U.K. Prime Minister David Cameron is set to overhaul his government team this week as his own Tory lawmakers challenge his economic strategy, calling for tax cuts.
Cameron will announce changes to ministerial positions as early as tomorrow, in a set-piece event that seeks to stamp the premier’s authority on his party. More traditionalist Conservative lawmakers demanded today that he change course and cut taxes rather than increase spending on projects to boost the faltering economy. Their Liberal Democrat coalition partners are seeking to increase the tax burden on the better-off.
While stopping short of saying he will fund new infrastructure, Chancellor of the Exchequer George Osborne told BBC television yesterday that the government will announce proposals this week to guarantee investment finance and overhaul planning laws to accelerate the approval of projects.
“My view is that high taxes are the enemy of growth, not the answer,” Conservative lawmaker Mark Pritchard told BBC Radio 4’s “Today” program this morning. “The government needs to reward success, not penalize it.”
Senior Tory lawmaker David Davis, who challenged Cameron for the leadership of the party in 2005, will use a speech today to back Osborne’s so-called “Plan A for Austerity,” but will also call for “a Plan C for Competiveness,” according yesterday’s Sunday Telegraph newspaper. Davis will focus on tax simplification alongside faster spending cuts and lower rates.
“It’s the age-old debate about favoring the supply side through tax cuts or favoring investment expenditure,” Stuart Thomson, a fund manager at Ignis Asset Management in Glasgow, Scotland, said in an interview. “The markets are not a fan of public-works expenditure, and will always prefer the tax-cutting route.”
Government reshuffles are a piece of political theater in the U.K., with ministers walking up Downing Street to the prime minister’s London residence to be told of promotions, demotions or sideways moves.
Cameron’s coalition partners, the Liberal Democrats, hold five Cabinet positions and 18 other ministerial roles, a fifth of all government positions. While Liberal Democrat leader Nick Clegg, the deputy prime minister, recommends who should fill the jobs, it is ultimately for the premier to decide who serves under him.
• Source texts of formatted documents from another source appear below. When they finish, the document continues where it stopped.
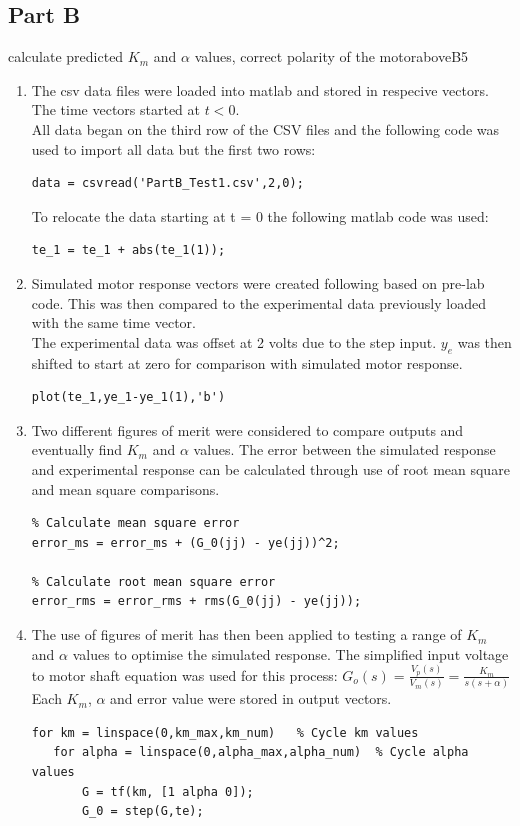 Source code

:\documentclass[11pt,a4paper]{article}
\begin{document}
\subsection{Part B}
calculate predicted $K_m$ and $\alpha$ values, correct polarity of the motoraboveB5
\begin{enumerate}
	\item
	The csv data files were loaded into matlab and stored in respecive vectors.	The time vectors started at $t < 0$.\\ 
	All data began on the third row of the CSV files and the following code was used to import all data but the first two rows:
	\begin{lstlisting}
data = csvread('PartB_Test1.csv',2,0);
	\end{lstlisting}
	To relocate the data starting at t = 0 the following matlab code was used:
	\begin{lstlisting}
te_1 = te_1 + abs(te_1(1));
	\end{lstlisting} 

	\item Simulated motor response vectors were created following based on pre-lab code. This was then compared to the experimental data previously loaded with the same time vector.\\
	The experimental data was offset at 2 volts due to the step input. $y_e$ was then shifted to start at zero for comparison with simulated motor response.
	\begin{lstlisting}
plot(te_1,ye_1-ye_1(1),'b')
	\end{lstlisting}

	\item Two different figures of merit were considered to compare outputs and eventually find $K_m$ and $\alpha$ values. The error between the simulated response and experimental response can be calculated through use of root mean square and mean square comparisons.
	\begin{lstlisting}
% Calculate mean square error
error_ms = error_ms + (G_0(jj) - ye(jj))^2;

% Calculate root mean square error
error_rms = error_rms + rms(G_0(jj) - ye(jj));
	\end{lstlisting}
\pagebreak
	\item The use of figures of merit has then been applied to testing a range of $K_m$ and $\alpha$ values to optimise the simulated response. The simplified input voltage to motor shaft equation was used for this process: $G_o(s) = \frac{V_p(s)}{V_m(s)} = \frac{K_m}{s(s + \alpha)}$ \\
	Each $K_m$, $\alpha$ and error value were stored in output vectors.
	\begin{lstlisting}
for km = linspace(0,km_max,km_num)   % Cycle km values
   for alpha = linspace(0,alpha_max,alpha_num)  % Cycle alpha values
       G = tf(km, [1 alpha 0]);
       G_0 = step(G,te);


\end{lstlisting}
\end{enumerate}
\end{document}
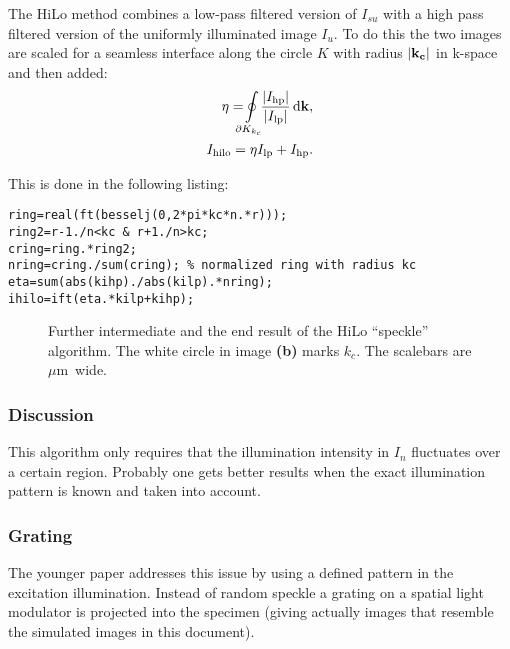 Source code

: \documentclass[11pt,abstracton,titlepage]{scrartcl}
\newcommand{\abs}[1]{\left| #1 \right|}
\renewcommand{\v }[1]{\bf #1}
\begin{document}
The HiLo method combines a low-pass filtered version of $I_{su}$ with
a high pass filtered version of the uniformly illuminated image $I_u$.
To do this the two images are scaled for a seamless interface along
the circle $K$ with radius $\abs{\v k_c}$ in k-space and then added:
\begin{align}
  \eta=\!\!\!\!\ointop_{\partial K_{k_c}}\!\!\!
  \frac{\abs{I_\textrm{hp}}}{\abs{I_\textrm{lp}}}\,\textrm{d}\v k,\\
  I_\textrm{hilo}=\eta I_\textrm{lp}+I_\textrm{hp}.
\end{align}

This is done in the following listing:
\begin{lstlisting}
ring=real(ft(besselj(0,2*pi*kc*n.*r)));
ring2=r-1./n<kc & r+1./n>kc;
cring=ring.*ring2;
nring=cring./sum(cring); % normalized ring with radius kc
eta=sum(abs(kihp)./abs(kilp).*nring);
ihilo=ift(eta.*kilp+kihp);
\end{lstlisting}

\begin{figure}[htb]
  \centering
  \caption{Further intermediate and the end result of the HiLo ``speckle'' algorithm. The white circle in image {\bf (b)} marks $k_c$. The scalebars are \unit[2]{$\mu$m} wide.}
  \label{fig:hilo1interm2}
\end{figure}

\subsubsection*{Discussion}
This algorithm only requires that the illumination intensity in $I_n$
fluctuates over a certain region. Probably one gets better results
when the exact illumination pattern is known and taken into account.

\subsubsection{Grating}
The younger paper \cite{2009Santos} addresses this issue by using a
defined pattern in the excitation illumination. Instead of random
speckle a grating on a spatial light modulator is projected into the
specimen (giving actually images that resemble the simulated images in
this document).
\end{document}
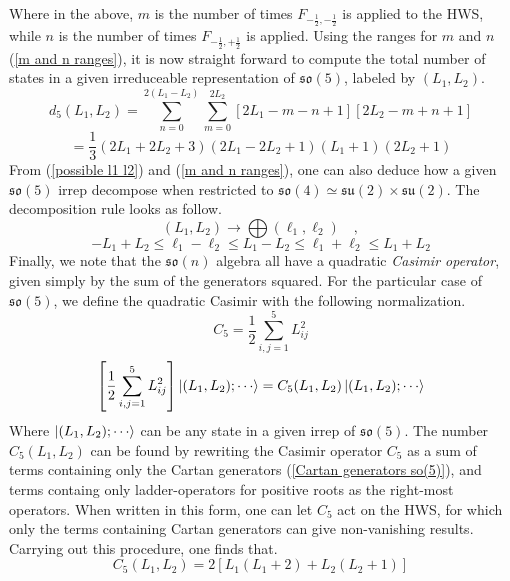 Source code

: Where in the above, $m$ is the number of times $F_{-\frac{1}{2},-\frac{1}{2}}$ is applied to the HWS, while $n$ is the number of times $F_{-\frac{1}{2},+\frac{1}{2}}$ is applied. Using the ranges for $m$ and $n$ (\ref{m and n ranges}), it is now straight forward to compute the total number of states in a given irreduceable representation of $\mathfrak{so}(5)$, labeled by $(L_1, L_2)$.
%
%
\begin{equation*}
d_5(L_1,L_2)
=
\sum_{n=0}^{2 (L_1 - L_2)}
\sum_{m=0}^{2 L_2}
[2 L_1 - m - n + 1] [2 L_2 - m + n + 1]
\end{equation*}
%
%
\begin{equation}\label{so(5) irrep dimensions}
=
\frac{1}{3}
(2 L_1 + 2 L_2 + 3)
(2 L_1 - 2 L_2 + 1)
(L_1 + 1)
(2 L_2 + 1)
\end{equation}
%
%
From (\ref{possible l1 l2}) and (\ref{m and n ranges}), one can also deduce how a given $\mathfrak{so}(5)$ irrep decompose when restricted to $\mathfrak{so}(4) \simeq \mathfrak{su}(2) \times \mathfrak{su}(2)$. The decomposition rule looks as follow.
%
%
\begin{equation*}
(L_1, L_2) \rightarrow \bigoplus (\ell_1, \ell_2)
%
\quad ,
\end{equation*}
%
%
\begin{equation}
-L_1 + L_2 \leq \ell_1 - \ell_2 \leq L_1 - L_2 \leq \ell_1 + \ell_2 \leq L_1 + L_2
\end{equation}
%
%
Finally, we note that the $\mathfrak{so}(n)$ algebra all have a quadratic \textit{Casimir operator}, given simply by the sum of the generators squared. For the particular case of $\mathfrak{so}(5)$, we define the quadratic Casimir with the following normalization.
%
%
\begin{equation}
C_5 = \frac{1}{2} \sum_{i,j=1}^5 L_{ij}^2
\end{equation}
%
%
\begin{equation}
\left[ \frac{1}{2} \sum_{i,j=1}^5 L_{ij}^2 \right] \ket{(L_1,L_2); \cdots }
=
C_5(L_1, L_2) \ket{(L_1,L_2); \cdots }
\end{equation}
%
%
Where $\ket{(L_1,L_2); \cdots }$ can be any state in a given irrep of $\mathfrak{so}(5)$. The number $C_5(L_1,L_2)$ can be found by rewriting the Casimir operator $C_5$ as a sum of terms containing only the Cartan generators (\ref{Cartan generators so(5)}), and terms containg only ladder-operators for positive roots as the right-most operators. When written in this form, one can let $C_5$ act on the HWS, for which only the terms containing Cartan generators can give non-vanishing results. Carrying out this procedure, one finds that.
%
%
\begin{equation}
C_5(L_1, L_2) = 2 \left[ L_1 (L_1 + 2) + L_2 (L_2 + 1) \right]
\end{equation}
%
%

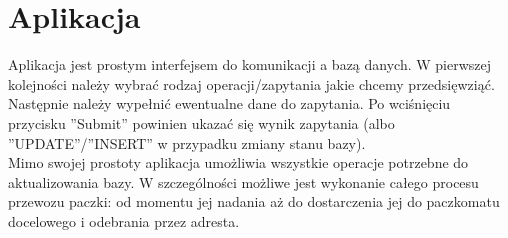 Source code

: \documentclass{article} %
\begin{document}
\section*{Aplikacja}
	Aplikacja jest prostym interfejsem do komunikacji a bazą danych. W pierwszej kolejności należy wybrać rodzaj operacji/zapytania jakie chcemy przedsięwziąć. Następnie należy wypełnić ewentualne dane do zapytania. Po wciśnięciu przycisku ''Submit'' powinien ukazać się wynik zapytania (albo ''UPDATE''/''INSERT'' w przypadku zmiany stanu bazy). \\ 
	Mimo swojej prostoty aplikacja umożliwia wszystkie operacje potrzebne do aktualizowania bazy. W szczególności możliwe jest wykonanie całego procesu przewozu paczki: od momentu jej nadania aż do dostarczenia jej do paczkomatu docelowego i odebrania przez adresta.
\end{document}
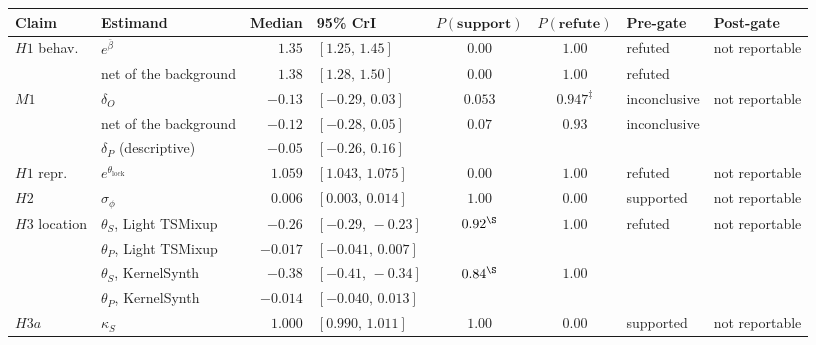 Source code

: \begin{table}[!tbp]
    \centering
    \footnotesize
    \setlength{\tabcolsep}{4pt}
    \renewcommand{\arraystretch}{1.15}
    \begin{tabular}{@{}llrlccll@{}}
        \toprule
        \textbf{Claim} & \textbf{Estimand} & \textbf{Median} & \textbf{95\% CrI} & {\boldmath$P(\textbf{support})$} & {\boldmath$P(\textbf{refute})$} & \textbf{Pre-gate} & \textbf{Post-gate} \\
        \midrule
        \multirow{2}{*}{$H1$ behav.} & $e^{\bar\beta}$ & $1.35$ & $[1.25,\,1.45]$ & $0.00$ & $1.00$ & refuted & \multirow{2}{*}{not reportable} \\
        \cmidrule[0.1pt]{2-7}
        & \quad net of the background & $1.38$ & $[1.28,\,1.50]$ & $0.00$ & $1.00$ & refuted & \\
        \midrule
        \multirow{3}{*}{$M1$} & $\delta_O$ & $-0.13$ & $[-0.29,\,0.03]$ & $0.053$ & $0.947^{\ddagger}$ & inconclusive & \multirow{2}{*}{not reportable} \\
        \cmidrule[0.1pt]{2-7}
        & \quad net of the background & $-0.12$ & $[-0.28,\,0.05]$ & $0.07$ & $0.93$ & inconclusive & \\
        \cmidrule[0.1pt]{2-8}
        & $\delta_P$ (descriptive) & $-0.05$ & $[-0.26,\,0.16]$ & \textendash{} & \textendash{} & \textendash{} & \textendash{} \\
        \midrule
        $H1$ repr. & $e^{\theta_{\mathrm{lock}}}$ & $1.059$ & $[1.043,\,1.075]$ & $0.00$ & $1.00$ & refuted & not reportable \\
        \midrule
        $H2$ & $\sigma_\phi$ & $0.006$ & $[0.003,\,0.014]$ & $1.00$ & $0.00$ & supported & not reportable \\
        \midrule
        \multirow{4}{*}{$H3$ location} & $\theta_S$, Light TSMixup & $-0.26$ & $[-0.29,\,-0.23]$ & \multirow{2}{*}{$0.92^{\S}$} & \multirow{2}{*}{$1.00$} & \multirow{4}{*}{refuted} & \multirow{4}{*}{not reportable} \\
        \cmidrule[0.1pt]{2-4}
        & $\theta_P$, Light TSMixup & $-0.017$ & $[-0.041,\,0.007]$ & & & & \\
        \cmidrule[0.1pt]{2-6}
        & $\theta_S$, KernelSynth & $-0.38$ & $[-0.41,\,-0.34]$ & \multirow{2}{*}{$0.84^{\S}$} & \multirow{2}{*}{$1.00$} & & \\
        \cmidrule[0.1pt]{2-4}
        & $\theta_P$, KernelSynth & $-0.014$ & $[-0.040,\,0.013]$ & & & & \\
        \midrule
        $H3a$ & $\kappa_S$ & $1.000$ & $[0.990,\,1.011]$ & $1.00$ & $0.00$ & supported & not reportable \\

\end{tabular}
\end{table}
Dissent among rank-and-file Tories has been getting more vocal as lawmakers prepared to return to Westminster today after their summer break.
Last week, Tim Yeo, the chairman of Parliament’s Energy and Climate Change Committee, used an Daily Telegraph article to call on Cameron to decide whether he is a “man or a mouse,” and stop blocking a new runway at London’s Heathrow airport, Europe’s busiest hub.
Brian Binley, the treasurer of the 1922 committee of Conservative lawmakers, criticized Cameron in a blog post a day later for agreeing to the “self-indulgent lunacy” of the Liberal Democrats and said he needed to show he was the “leading partner” in the coalition.
“The country needs a full-time prime minister and not a chambermaid for a marginal, irrelevant pressure group who have got him in a virtual arm-lock with a constant stream of threats to abandon ship,” Binley wrote.
“The warning I would give about reshuffles is that while they can be advantageous to a prime minister in sorting a department that’s lost a sense of direction or in promoting people that deserve a chance, they are not a substitute for a wider sense of purpose,” opposition Labour lawmaker Pat McFadden told the BBC’s “Westminster Hour” radio program late last night.
“The government’s essential purpose, they said when they came into office, was to cut the deficit, get the economy moving. Neither of those things is happening,” McFadden said. “The reshuffle will not answer the bigger question about the government’s sense of purpose.”